These days, you can often find contract firefighters on the front lines. They’re usually indistinguishable from government firefighters.
But a recent court ruling has made it clear: if they’re killed in the line of duty, their families are not eligible for federal survivor benefits.
Nearly 11 years ago, a van full of wildland firefighters from Oregon died after working the fire lines in Idaho.
“On the way back home, they had a collision with a semi-truck. All eight of them died in a fiery crash," said Dale Ransdell, who lost his 23-year old son, Mark, that day. Unbelievably, Mark Ransdell was his second son to die in an automobile accident.
“So, we’ve lost two kids.

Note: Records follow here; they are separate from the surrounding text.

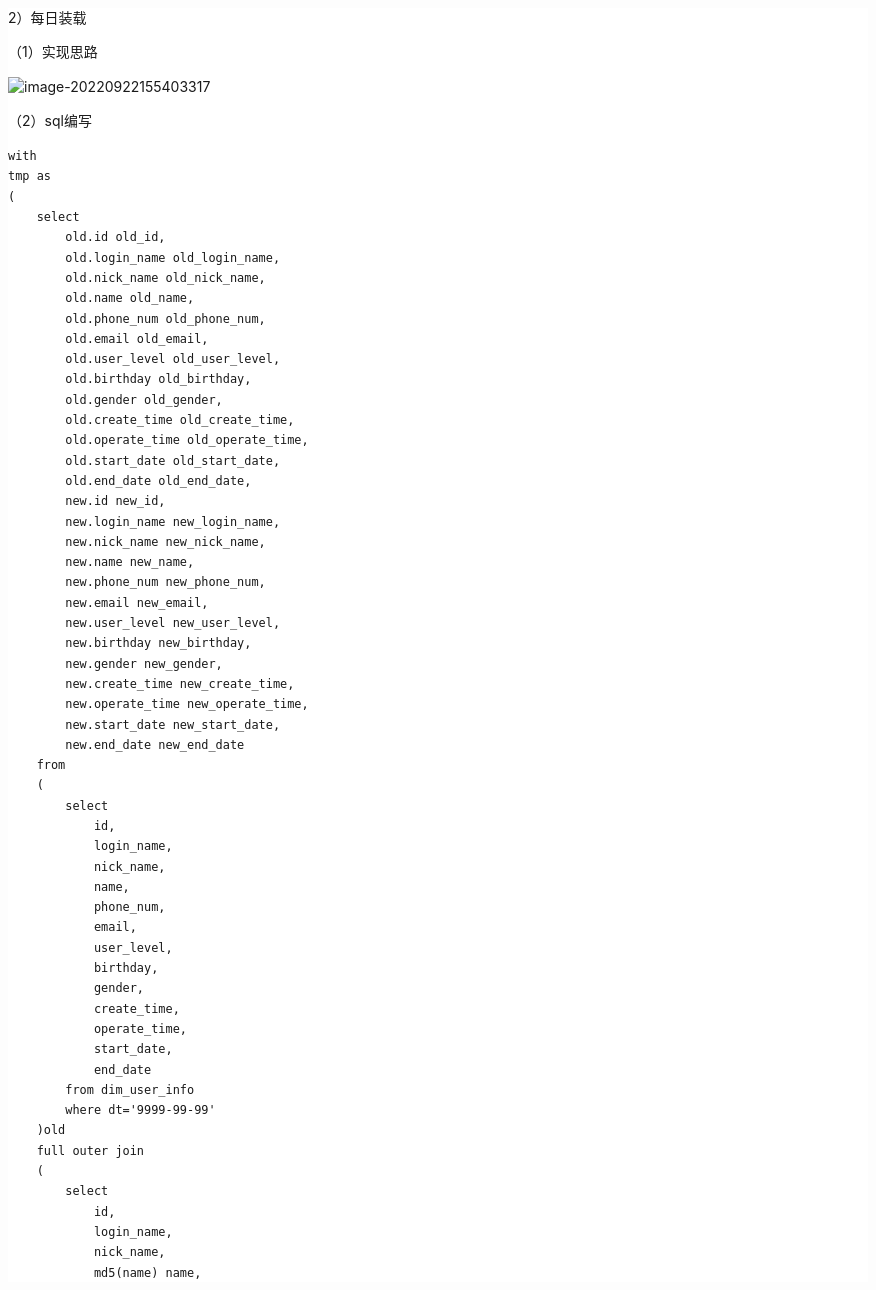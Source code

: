 2）每日装载

（1）实现思路

![image-20220922155403317](https://pic-1313413291.cos.ap-nanjing.myqcloud.com/image-20220922155403317.png)

（2）sql编写

```
with
tmp as
(
    select
        old.id old_id,
        old.login_name old_login_name,
        old.nick_name old_nick_name,
        old.name old_name,
        old.phone_num old_phone_num,
        old.email old_email,
        old.user_level old_user_level,
        old.birthday old_birthday,
        old.gender old_gender,
        old.create_time old_create_time,
        old.operate_time old_operate_time,
        old.start_date old_start_date,
        old.end_date old_end_date,
        new.id new_id,
        new.login_name new_login_name,
        new.nick_name new_nick_name,
        new.name new_name,
        new.phone_num new_phone_num,
        new.email new_email,
        new.user_level new_user_level,
        new.birthday new_birthday,
        new.gender new_gender,
        new.create_time new_create_time,
        new.operate_time new_operate_time,
        new.start_date new_start_date,
        new.end_date new_end_date
    from
    (
        select
            id,
            login_name,
            nick_name,
            name,
            phone_num,
            email,
            user_level,
            birthday,
            gender,
            create_time,
            operate_time,
            start_date,
            end_date
        from dim_user_info
        where dt='9999-99-99'
    )old
    full outer join
    (
        select
            id,
            login_name,
            nick_name,
            md5(name) name,
```
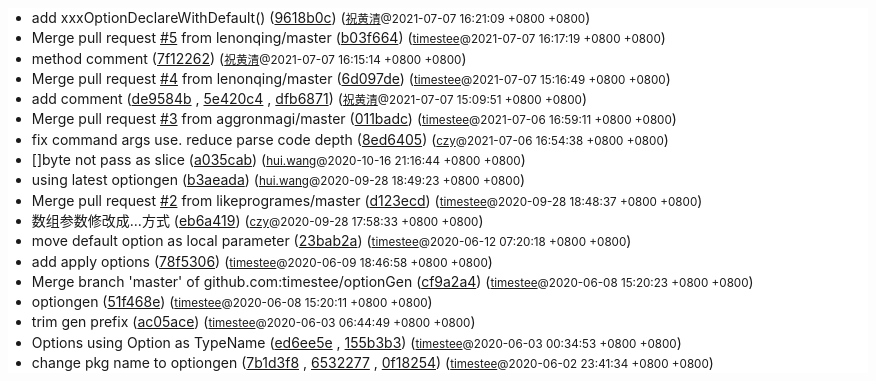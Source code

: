   * add xxxOptionDeclareWithDefault() ([9618b0c](https://github.com/sandwich-go/optiongen/commit/9618b0c05cafd2dbfa1b12604081fa3e3e0ece78)) (<small>[祝黄清](huangqing.zhu@centurygame.com)@2021-07-07 16:21:09 &#43;0800 &#43;0800</small>)
  * Merge pull request [#5](https://github.com/sandwich-go/5/issues/%!s(MISSING)) from lenonqing/master ([b03f664](https://github.com/sandwich-go/optiongen/commit/b03f6649d93729b88e0fe21c3ead7d83063422c7)) (<small>[timestee](19310233&#43;timestee@users.noreply.github.com)@2021-07-07 16:17:19 &#43;0800 &#43;0800</small>)
  * method comment ([7f12262](https://github.com/sandwich-go/optiongen/commit/7f12262634db7bbf683f9817fb7b2e71f4bd8566)) (<small>[祝黄清](huangqing.zhu@centurygame.com)@2021-07-07 16:15:14 &#43;0800 &#43;0800</small>)
  * Merge pull request [#4](https://github.com/sandwich-go/4/issues/%!s(MISSING)) from lenonqing/master ([6d097de](https://github.com/sandwich-go/optiongen/commit/6d097defb9d357be3d4213c6c158206d15675e5c)) (<small>[timestee](19310233&#43;timestee@users.noreply.github.com)@2021-07-07 15:16:49 &#43;0800 &#43;0800</small>)
  * add comment ([de9584b](https://github.com/sandwich-go/optiongen/commit/de9584bbcd0f4b5fd5f7f2524723ca0bb7495564) , [5e420c4](https://github.com/sandwich-go/optiongen/commit/5e420c44e7e20843028e32d7986a14b25d706f5e) , [dfb6871](https://github.com/sandwich-go/optiongen/commit/dfb6871b9d254622e5bb14a8e5eb0f346248fa9c)) (<small>[祝黄清](huangqing.zhu@centurygame.com)@2021-07-07 15:09:51 &#43;0800 &#43;0800</small>)
  * Merge pull request [#3](https://github.com/sandwich-go/3/issues/%!s(MISSING)) from aggronmagi/master ([011badc](https://github.com/sandwich-go/optiongen/commit/011badc380187e29793451bd3d529330223d52bc)) (<small>[timestee](19310233&#43;timestee@users.noreply.github.com)@2021-07-06 16:59:11 &#43;0800 &#43;0800</small>)
  * fix command args use. reduce parse code depth ([8ed6405](https://github.com/sandwich-go/optiongen/commit/8ed640544fd9f29d8413586a84106b30343292be)) (<small>[czy](czy463@163.com)@2021-07-06 16:54:38 &#43;0800 &#43;0800</small>)
  * []byte not pass as slice ([a035cab](https://github.com/sandwich-go/optiongen/commit/a035cab71065a2683ab7bf79efda80e780d0bc1e)) (<small>[hui.wang](hui.wang@funplus.com)@2020-10-16 21:16:44 &#43;0800 &#43;0800</small>)
  * using latest optiongen ([b3aeada](https://github.com/sandwich-go/optiongen/commit/b3aeadab6d31c5d8586a4dd7785f20ebe1c57c77)) (<small>[hui.wang](hui.wang@funplus.com)@2020-09-28 18:49:23 &#43;0800 &#43;0800</small>)
  * Merge pull request [#2](https://github.com/sandwich-go/2/issues/%!s(MISSING)) from likeprogrames/master ([d123ecd](https://github.com/sandwich-go/optiongen/commit/d123ecd01f450bff871751fba29352b284fdea67)) (<small>[timestee](19310233&#43;timestee@users.noreply.github.com)@2020-09-28 18:48:37 &#43;0800 &#43;0800</small>)
  * 数组参数修改成...方式 ([eb6a419](https://github.com/sandwich-go/optiongen/commit/eb6a419a1c78ede20fec7ffa533a98a077813ad5)) (<small>[czy](czy463@163.com)@2020-09-28 17:58:33 &#43;0800 &#43;0800</small>)
  * move default option as local parameter ([23bab2a](https://github.com/sandwich-go/optiongen/commit/23bab2a8d2c29445ff9654cddaf99978833eb773)) (<small>[timestee](wanghuidev@gmail.com)@2020-06-12 07:20:18 &#43;0800 &#43;0800</small>)
  * add apply options ([78f5306](https://github.com/sandwich-go/optiongen/commit/78f5306a0d4cf74a2484aa874a2229c748ecf51f)) (<small>[timestee](wanghuidev@gmail.com)@2020-06-09 18:46:58 &#43;0800 &#43;0800</small>)
  * Merge branch 'master' of github.com:timestee/optionGen ([cf9a2a4](https://github.com/sandwich-go/optiongen/commit/cf9a2a4d1fe8b89c94bc9217c5d0a7ba6099553b)) (<small>[timestee](wanghuidev@gmail.com)@2020-06-08 15:20:23 &#43;0800 &#43;0800</small>)
  * optiongen ([51f468e](https://github.com/sandwich-go/optiongen/commit/51f468e5f1b11ab1fce10100b252c886ffa51b40)) (<small>[timestee](wanghuidev@gmail.com)@2020-06-08 15:20:11 &#43;0800 &#43;0800</small>)
  * trim gen prefix ([ac05ace](https://github.com/sandwich-go/optiongen/commit/ac05ace6820df607780ae22f3f725d9a0b03bb09)) (<small>[timestee](wanghuidev@gmail.com)@2020-06-03 06:44:49 &#43;0800 &#43;0800</small>)
  * Options using Option as TypeName ([ed6ee5e](https://github.com/sandwich-go/optiongen/commit/ed6ee5ea43b55c29850ba142efa5a10db6860fdd) , [155b3b3](https://github.com/sandwich-go/optiongen/commit/155b3b3a7235f4c5d6651edc050bbb7ec7180b9c)) (<small>[timestee](wanghuidev@gmail.com)@2020-06-03 00:34:53 &#43;0800 &#43;0800</small>)
  * change pkg name to optiongen ([7b1d3f8](https://github.com/sandwich-go/optiongen/commit/7b1d3f8d6f2151dc60201ecb91e3b62fabc5686b) , [6532277](https://github.com/sandwich-go/optiongen/commit/65322775cf76b7a6864df4db9c7cdbd3b3fa302e) , [0f18254](https://github.com/sandwich-go/optiongen/commit/0f182549642d4e913e2b122c2158ab16e4e3b090)) (<small>[timestee](wanghuidev@gmail.com)@2020-06-02 23:41:34 &#43;0800 &#43;0800</small>)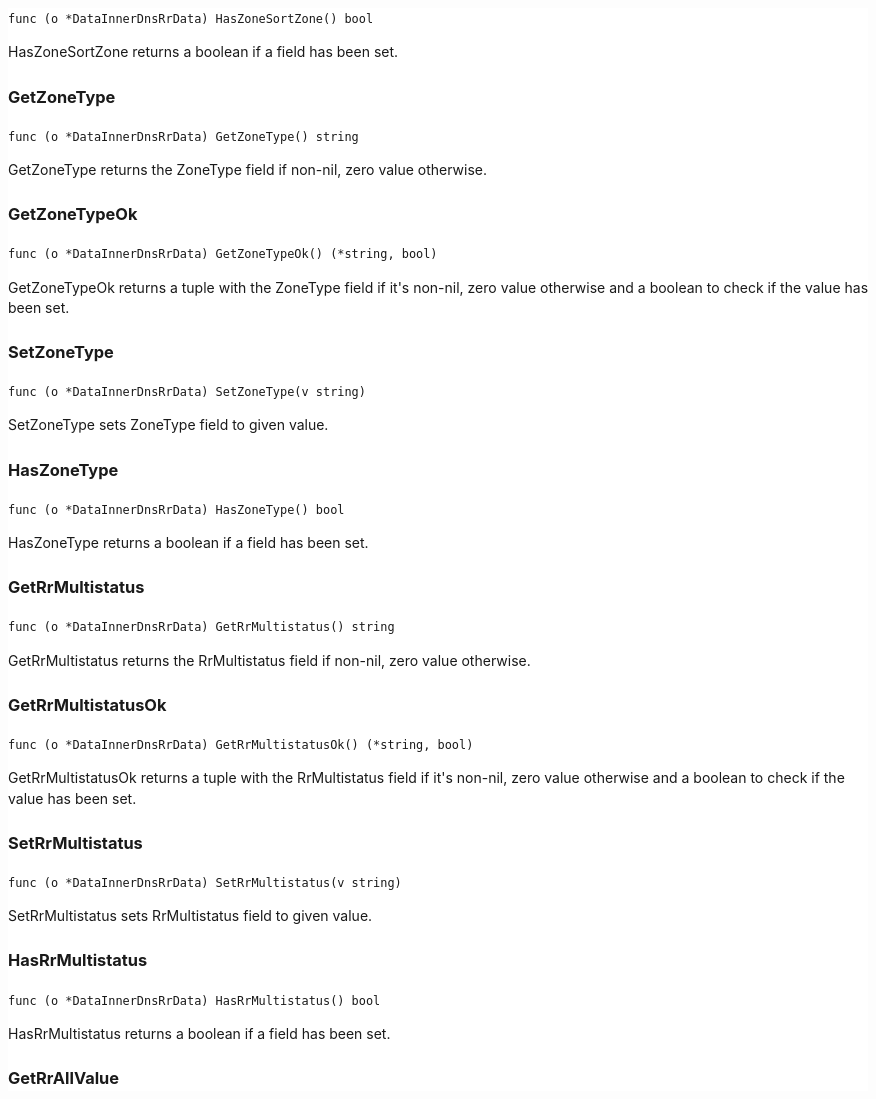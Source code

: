 `func (o *DataInnerDnsRrData) HasZoneSortZone() bool`

HasZoneSortZone returns a boolean if a field has been set.

### GetZoneType

`func (o *DataInnerDnsRrData) GetZoneType() string`

GetZoneType returns the ZoneType field if non-nil, zero value otherwise.

### GetZoneTypeOk

`func (o *DataInnerDnsRrData) GetZoneTypeOk() (*string, bool)`

GetZoneTypeOk returns a tuple with the ZoneType field if it's non-nil, zero value otherwise
and a boolean to check if the value has been set.

### SetZoneType

`func (o *DataInnerDnsRrData) SetZoneType(v string)`

SetZoneType sets ZoneType field to given value.

### HasZoneType

`func (o *DataInnerDnsRrData) HasZoneType() bool`

HasZoneType returns a boolean if a field has been set.

### GetRrMultistatus

`func (o *DataInnerDnsRrData) GetRrMultistatus() string`

GetRrMultistatus returns the RrMultistatus field if non-nil, zero value otherwise.

### GetRrMultistatusOk

`func (o *DataInnerDnsRrData) GetRrMultistatusOk() (*string, bool)`

GetRrMultistatusOk returns a tuple with the RrMultistatus field if it's non-nil, zero value otherwise
and a boolean to check if the value has been set.

### SetRrMultistatus

`func (o *DataInnerDnsRrData) SetRrMultistatus(v string)`

SetRrMultistatus sets RrMultistatus field to given value.

### HasRrMultistatus

`func (o *DataInnerDnsRrData) HasRrMultistatus() bool`

HasRrMultistatus returns a boolean if a field has been set.

### GetRrAllValue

All I can tell you is that it’s always on your mind, that it never goes away," he said.
The Ransdells and other families of the killed firefighters applied for survivor benefits designed for federal public safety officers. They were denied. They appealed, and were denied again.
Now, a U.S. Court of Appeals has affirmed that contracted firefighters do not qualify as public safety officers. Ransdell says he’s prepared to try to take the case to the U.S. Supreme Court.
"I’m not in for the money; right now, what I’m in it for is setting precedent, because every year this is happening,' he said.
Since 2003, nearly 200 wildland firefighters have died on the ground and in the air nationwide, records show. It’s unclear how many of those were contractors. Virtually all of the air crews are contracted, as are about 15 percent of federal wildland fire ground crews.